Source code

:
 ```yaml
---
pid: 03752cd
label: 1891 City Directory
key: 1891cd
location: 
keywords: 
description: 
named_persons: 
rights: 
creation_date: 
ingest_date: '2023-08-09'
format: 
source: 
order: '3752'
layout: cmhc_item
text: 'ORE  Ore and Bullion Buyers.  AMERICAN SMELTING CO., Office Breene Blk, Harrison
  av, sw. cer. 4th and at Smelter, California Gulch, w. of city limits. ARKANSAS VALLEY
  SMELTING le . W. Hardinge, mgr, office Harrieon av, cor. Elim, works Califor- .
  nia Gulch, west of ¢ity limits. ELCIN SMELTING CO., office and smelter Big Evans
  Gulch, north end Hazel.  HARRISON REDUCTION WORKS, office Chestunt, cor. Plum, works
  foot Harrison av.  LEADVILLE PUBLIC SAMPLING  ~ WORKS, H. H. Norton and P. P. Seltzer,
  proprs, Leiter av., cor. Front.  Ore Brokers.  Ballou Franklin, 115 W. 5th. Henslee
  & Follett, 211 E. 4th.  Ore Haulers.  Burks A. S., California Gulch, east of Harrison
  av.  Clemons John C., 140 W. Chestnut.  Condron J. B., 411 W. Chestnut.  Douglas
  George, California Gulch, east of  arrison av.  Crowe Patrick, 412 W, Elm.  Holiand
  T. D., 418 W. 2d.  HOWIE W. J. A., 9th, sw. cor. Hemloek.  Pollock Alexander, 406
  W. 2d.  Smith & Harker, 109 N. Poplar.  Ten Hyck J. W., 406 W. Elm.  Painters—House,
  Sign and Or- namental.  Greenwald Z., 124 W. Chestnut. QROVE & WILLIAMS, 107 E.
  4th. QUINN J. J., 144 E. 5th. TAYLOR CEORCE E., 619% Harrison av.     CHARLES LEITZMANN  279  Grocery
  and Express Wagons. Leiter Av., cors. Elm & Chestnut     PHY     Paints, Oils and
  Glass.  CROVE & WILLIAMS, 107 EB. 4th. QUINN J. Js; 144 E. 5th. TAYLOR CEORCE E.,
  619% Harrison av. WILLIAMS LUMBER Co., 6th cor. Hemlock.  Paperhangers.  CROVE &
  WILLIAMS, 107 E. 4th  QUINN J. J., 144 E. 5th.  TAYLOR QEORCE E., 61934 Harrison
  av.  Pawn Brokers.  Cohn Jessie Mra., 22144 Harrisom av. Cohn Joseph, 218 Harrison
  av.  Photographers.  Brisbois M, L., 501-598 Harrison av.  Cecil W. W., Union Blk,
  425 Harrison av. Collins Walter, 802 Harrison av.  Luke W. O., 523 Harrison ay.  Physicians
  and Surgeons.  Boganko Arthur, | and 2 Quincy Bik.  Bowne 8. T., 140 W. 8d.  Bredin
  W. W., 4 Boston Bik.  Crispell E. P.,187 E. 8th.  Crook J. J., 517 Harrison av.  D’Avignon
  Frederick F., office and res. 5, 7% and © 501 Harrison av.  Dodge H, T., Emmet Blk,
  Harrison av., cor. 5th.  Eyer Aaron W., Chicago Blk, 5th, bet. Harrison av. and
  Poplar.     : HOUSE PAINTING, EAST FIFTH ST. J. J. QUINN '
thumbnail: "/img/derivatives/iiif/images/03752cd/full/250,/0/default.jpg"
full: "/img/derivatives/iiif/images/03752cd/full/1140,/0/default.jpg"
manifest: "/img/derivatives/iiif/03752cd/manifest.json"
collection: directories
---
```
··········
* _EXERCISE BRIEF_
Only lines with the string "Chestnut" belong in the answer; copy each of them from the listing.

* _RESPONSE TO THIS TASK_
  av.  Clemons John C., 140 W. Chestnut.  Condron J. B., 411 W. Chestnut.  Douglas
  Sign and Or- namental.  Greenwald Z., 124 W. Chestnut. QROVE & WILLIAMS, 107 E.
  and Express Wagons. Leiter Av., cors. Elm & Chestnut     PHY     Paints, Oils and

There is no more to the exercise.